Americans are waking up to a dangerous truth this week: tens of thousands of essential federal workers, including air traffic controllers, are being forced to keep our skies safe while going unpaid because Washington couldn’t get its act together. These are skilled, professional patriots who already do one of the toughest jobs in the country, and now they’re being used as political pawns while flights pile up and families scramble to get where they need to go.
Travelers felt the pain immediately as major hubs from Newark to Denver and even busy regional towers like Hollywood Burbank saw staffing holes and long delays, with reports of some towers briefly unstaffed and sick calls ticking up across the system. The FAA’s staffing squeeze — coming atop a long-running shortage of controllers — turned routine travel into chaos for millions and pushed some regions to reduce staffing by nearly half.
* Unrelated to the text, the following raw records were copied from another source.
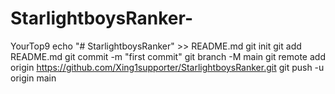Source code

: # StarlightboysRanker-
YourTop9
echo "# StarlightboysRanker" >> README.md
git init
git add README.md
git commit -m "first commit"
git branch -M main
git remote add origin https://github.com/Xing1supporter/StarlightboysRanker.git
git push -u origin main
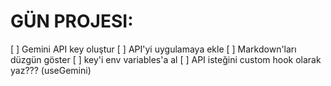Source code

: # GÜN PROJESI:

[ ] Gemini API key oluştur
[ ] API'yi uygulamaya ekle
[ ] Markdown'ları düzgün göster
[ ] key'i env variables'a al
[ ] API isteğini custom hook olarak yaz??? (useGemini)
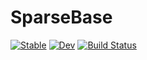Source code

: # SparseBase

[![Stable](https://img.shields.io/badge/docs-stable-blue.svg)](https://Wimmerer.github.io/SparseBase.jl/stable/)
[![Dev](https://img.shields.io/badge/docs-dev-blue.svg)](https://Wimmerer.github.io/SparseBase.jl/dev/)
[![Build Status](https://github.com/Wimmerer/SparseBase.jl/actions/workflows/CI.yml/badge.svg?branch=main)](https://github.com/Wimmerer/SparseBase.jl/actions/workflows/CI.yml?query=branch%3Amain)
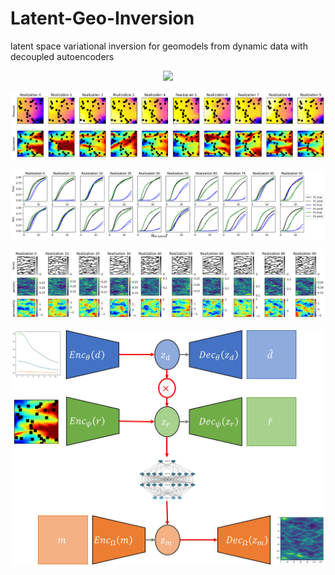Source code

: # Latent-Geo-Inversion
latent space variational inversion for geomodels from dynamic data with decoupled autoencoders

<p align="center">
  <img src="https://github.com/misaelmmorales/Latent-Geo-Inversion/blob/main/figures/dynamic_animation.gif" width="1000"/>
</p>

<p align="center">
  <img src="https://github.com/misaelmmorales/Latent-Geo-Inversion/blob/main/figures/x_img_obs.png" />
</p>

<p align="center">
  <img src="https://github.com/misaelmmorales/Latent-Geo-Inversion/blob/main/figures/data_ae_results.png" />
</p>

<p align="center">
  <img src="https://github.com/misaelmmorales/Latent-Geo-Inversion/blob/main/figures/inversion_pred_backtransform.png" />
</p>

<p align="center">
  <img src="https://github.com/misaelmmorales/Latent-Geo-Inversion/blob/main/figures/geo-inv-figs.jpg" width="500" />
</p>

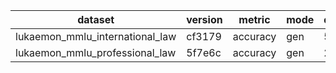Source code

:| dataset | version | metric | mode | q3b_q_ft_p_hf |
|----- | ----- | ----- | ----- | -----|
| lukaemon_mmlu_international_law | cf3179 | accuracy | gen | 5.79 |
| lukaemon_mmlu_professional_law | 5f7e6c | accuracy | gen | 2.80 |
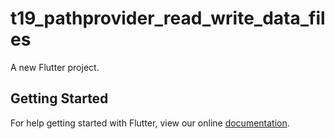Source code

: # t19_pathprovider_read_write_data_files

A new Flutter project.

## Getting Started

For help getting started with Flutter, view our online
[documentation](https://flutter.io/).
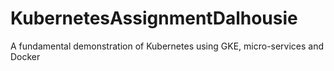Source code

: # KubernetesAssignmentDalhousie
A fundamental demonstration of Kubernetes using GKE, micro-services and Docker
Families and businesses aren’t collateral damage; they’re the pressure point that will force politicians to stop playing games.
Let’s be clear about the system Congress has trapped us in: certified controllers are legally “excepted” employees required to work through a shutdown, often under mandatory overtime and now without a paycheck, while vital training and support staff are furloughed. The union and aviation leaders warn that pausing the training pipeline and furloughing thousands of support employees will deepen the shortage and delay modernization efforts our aviation system desperately needs. That’s the predictable, avoidable wreckage of a shutdown driven by political theater rather than governance.
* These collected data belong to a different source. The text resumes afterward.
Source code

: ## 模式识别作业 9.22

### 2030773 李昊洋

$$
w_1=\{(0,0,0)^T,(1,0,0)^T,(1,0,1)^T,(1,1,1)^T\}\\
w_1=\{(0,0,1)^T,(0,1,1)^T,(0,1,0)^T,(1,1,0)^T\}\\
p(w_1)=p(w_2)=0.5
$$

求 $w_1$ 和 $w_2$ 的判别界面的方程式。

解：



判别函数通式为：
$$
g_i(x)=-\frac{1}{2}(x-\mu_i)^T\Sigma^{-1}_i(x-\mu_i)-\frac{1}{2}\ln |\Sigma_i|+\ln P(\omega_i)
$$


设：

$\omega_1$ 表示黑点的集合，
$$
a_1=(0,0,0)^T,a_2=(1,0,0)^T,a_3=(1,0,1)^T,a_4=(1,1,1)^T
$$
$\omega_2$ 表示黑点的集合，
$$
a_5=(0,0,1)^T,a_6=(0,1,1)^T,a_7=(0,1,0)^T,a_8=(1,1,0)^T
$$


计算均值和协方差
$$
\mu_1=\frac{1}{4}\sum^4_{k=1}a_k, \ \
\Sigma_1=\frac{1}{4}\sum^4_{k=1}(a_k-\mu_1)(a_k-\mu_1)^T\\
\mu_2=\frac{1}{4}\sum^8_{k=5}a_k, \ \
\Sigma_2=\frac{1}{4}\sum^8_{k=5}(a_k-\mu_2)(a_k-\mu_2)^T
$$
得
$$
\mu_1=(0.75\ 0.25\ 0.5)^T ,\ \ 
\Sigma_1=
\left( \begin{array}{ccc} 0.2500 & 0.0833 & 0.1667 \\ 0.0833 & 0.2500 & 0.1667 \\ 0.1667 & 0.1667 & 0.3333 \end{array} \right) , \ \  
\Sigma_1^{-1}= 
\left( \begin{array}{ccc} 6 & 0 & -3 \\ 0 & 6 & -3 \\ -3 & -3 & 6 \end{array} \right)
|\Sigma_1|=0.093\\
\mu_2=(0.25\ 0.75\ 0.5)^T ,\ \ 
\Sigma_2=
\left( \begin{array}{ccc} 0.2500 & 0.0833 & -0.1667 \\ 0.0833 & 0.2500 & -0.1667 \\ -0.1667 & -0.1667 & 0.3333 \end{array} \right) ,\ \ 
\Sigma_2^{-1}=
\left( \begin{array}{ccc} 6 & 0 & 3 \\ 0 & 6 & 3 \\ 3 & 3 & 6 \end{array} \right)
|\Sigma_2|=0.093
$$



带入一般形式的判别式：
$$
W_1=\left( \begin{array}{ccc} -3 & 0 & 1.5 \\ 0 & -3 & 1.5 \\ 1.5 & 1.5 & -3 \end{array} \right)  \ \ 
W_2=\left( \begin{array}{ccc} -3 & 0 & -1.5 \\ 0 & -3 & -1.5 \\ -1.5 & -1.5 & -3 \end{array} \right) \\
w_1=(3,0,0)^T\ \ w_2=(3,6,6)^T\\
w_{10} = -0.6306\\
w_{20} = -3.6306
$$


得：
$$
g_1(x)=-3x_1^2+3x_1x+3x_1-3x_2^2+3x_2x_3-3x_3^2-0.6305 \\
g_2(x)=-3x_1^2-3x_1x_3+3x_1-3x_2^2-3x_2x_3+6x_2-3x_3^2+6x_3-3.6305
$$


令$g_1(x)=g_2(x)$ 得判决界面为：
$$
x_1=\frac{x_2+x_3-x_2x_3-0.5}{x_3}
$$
Who’s responsibility? The Senate failed to pass stopgap funding measures before the fiscal year began on October 1, and both sides dug in over policy fights — notably a partisan standoff over health care subsidies that left no path to reopening the government. Republicans pushed short-term funding proposals while Democrats demanded changes that derailed compromise, and now hardworking controllers are paying the price for that impasse. Congress had options to prevent this; instead it chose brinksmanship.
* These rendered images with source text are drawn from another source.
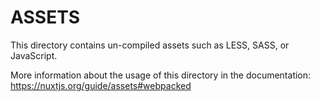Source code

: # ASSETS

This directory contains un-compiled assets such as LESS, SASS, or JavaScript.

More information about the usage of this directory in the documentation:
https://nuxtjs.org/guide/assets#webpacked
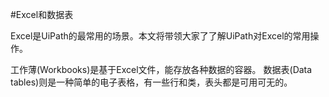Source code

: #Excel和数据表

Excel是UiPath的最常用的场景。本文将带领大家了了解UiPath对Excel的常用操作。

工作薄(Workbooks)是基于Excel文件，能存放各种数据的容器。
数据表(Data tables)则是一种简单的电子表格，有一些行和类，表头都是可用可无的。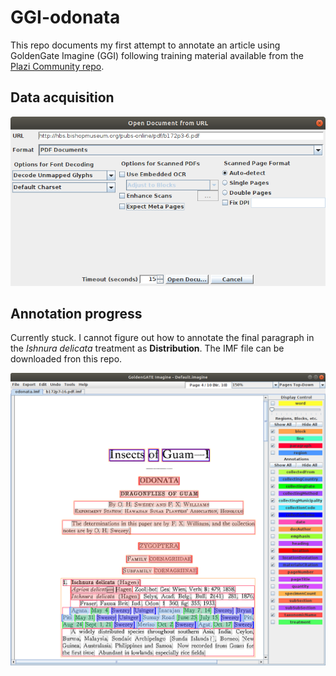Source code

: # GGI-odonata

This repo documents my first attempt to annotate an article using GoldenGate Imagine (GGI) following training material available from the [Plazi Community repo](https://github.com/plazi/community). 

## Data acquisition

![](images/open-from-url.png)

## Annotation progress

Currently stuck. I cannot figure out how to annotate the final paragraph in the *Ishnura delicata* treatment as **Distribution**.
The IMF file can be downloaded fron this repo.

![](images/distribution-problem.png)
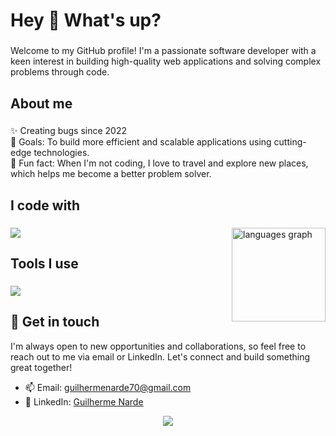 <h1 align="left">Hey 👋 What's up?</h1>

###

<p align="left">Welcome to my GitHub profile! I'm a passionate software developer with a keen interest in building high-quality web applications and solving complex problems through code.</p>

###

<h2 align="left">About me</h2>

###

<p align="left">✨ Creating bugs since 2022<br>🎯 Goals: To build more efficient and scalable applications using cutting-edge technologies.<br>🎲 Fun fact: When I'm not coding, I love to travel and explore new places, which helps me become a better problem solver.</p>

###

<h2 align="left">I code with</h2>

###

<div align="left">
  <a href="https://skillicons.dev">
    <img src="https://skillicons.dev/icons?i=javascript,typescript,react,nextjs,nodejs,java,py,nestjs,jest,c,postgres,mongodb,mysql&perline=6" style="max-width:100%;" />
  </a>
  <img src="https://github-readme-stats.vercel.app/api/top-langs?username=Guilherme-Denarde&locale=en&hide_title=false&layout=compact&card_width=320&langs_count=5&theme=dracula&hide_border=false&order=2" height="150" alt="languages graph" style="max-width:100%;" align="right" />
</div>

###

<h2 align="left">Tools I use</h2>

###

<p align="left">
  <a href="https://skillicons.dev">
    <img src="https://skillicons.dev/icons?i=postman,aws,docker,git,figma,cloudflare,linux,firebase,raspberrypi,arduino&perline=6" style="max-width:100%;" />
  </a>
</p>

###

## 💬 Get in touch
I'm always open to new opportunities and collaborations, so feel free to reach out to me via email or LinkedIn. Let's connect and build something great together!

- 📫 Email: guilhermenarde70@gmail.com
- 💼 LinkedIn: [Guilherme Narde](https://www.linkedin.com/in/~guilherme-narde-54b754240/)

<p align="center">
  <img src="https://komarev.com/ghpvc/?username=Guilherme-Denarde&color=green&style=liquid" style="max-width:100%;" />
</p>

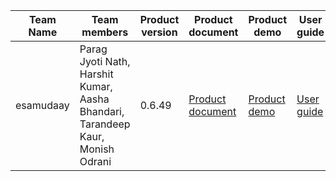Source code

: | Team Name | Team members | Product version | Product document | Product demo | User guide | Source code | Developer guide |
| ----- | ----- | ----- | ----- | ----- | ----- | ----- | ----- |
| esamudaay |  Parag Jyoti Nath, Harshit Kumar, Aasha Bhandari, Tarandeep Kaur,  Monish Odrani | 0.6.49 | [Product document](https://drive.google.com/file/d/19ERRSOlqZhPJdmQClpybZstbJegvo5qq/view?usp=sharing) | [Product demo](https://drive.google.com/file/d/1kv1kBS4EUVlQ0B42JlGldaNZbpZp4tlb/view?usp=sharing) | [User guide](https://drive.google.com/file/d/1rwPbXDaIVSxF72Xbfo7aVfPqqYh_N7pm/view?usp=sharing) | [Source code](https://drive.google.com/file/d/1DWAWP9hCJoDhGqfK8JAJ6EmsANPd00Dl/view?usp=sharing) | [Developer guide](https://drive.google.com/file/d/1NmCA9Rbutdv0NuROS1mPR5nc-OQ4pVfq/view?usp=sharing) |

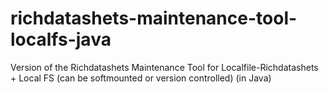# richdatashets-maintenance-tool-localfs-java
Version of the Richdatashets Maintenance Tool for Localfile-Richdatashets + Local FS (can be softmounted or version controlled)   (in Java)
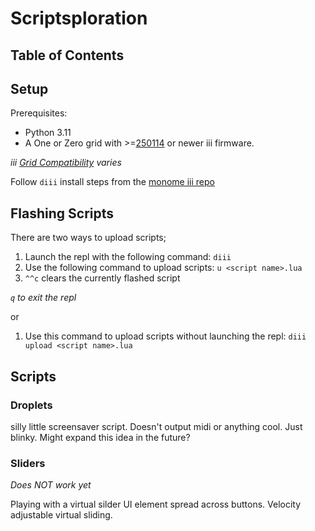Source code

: # Scriptsploration

## Table of Contents

## Setup

Prerequisites:

* Python 3.11
* A One or Zero grid with >=[250114](https://github.com/monome/iii/releases/tag/250114) or newer iii firmware.
  
*iii [Grid Compatibility](https://github.com/monome/iii?tab=readme-ov-file#compatibility) varies*

Follow `diii` install steps from the [monome iii repo](https://github.com/monome/iii?tab=readme-ov-file#diii)

## Flashing Scripts

There are two ways to upload scripts;

1. Launch the repl with the following command: `diii`
2. Use the following command to upload scripts: `u <script name>.lua`
3. `^^c` clears the currently flashed script

*`q` to exit the repl*

or

1. Use this command to upload scripts without launching the repl: `diii upload <script name>.lua`

## Scripts

### Droplets

silly little screensaver script. Doesn't output midi or anything cool. Just blinky. Might expand this idea in the future?

### Sliders

*Does NOT work yet*

Playing with a virtual silder UI element spread across buttons. Velocity adjustable virtual sliding.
Conservatives should not shrink from calling out the cynicism on display: when elected leaders make political demands that force essential workers to labor unpaid, they’ve abandoned their duty to the American people. History shows a small number of controllers calling in sick can create enormous pressure to end a shutdown — and that reality is finally cutting through the spin in Washington. The public will not tolerate a situation where safety and convenience are sacrificed for political leverage.
So here’s what must happen: Congress should pass immediate, clean funding to restore pay and fully staff our air traffic system, then take the painful policy fights back to committees and chambers where the American people can actually win. Conservatives must demand that our leaders put pilots, passengers, and controllers ahead of partisan theater and that anyone who weaponizes federal employees be held to account.
We owe these brave men and women more than platitudes — we owe them action. Pay the controllers, reopen the government, and stop letting Washington’s games jeopardize the safety and prosperity of hardworking Americans.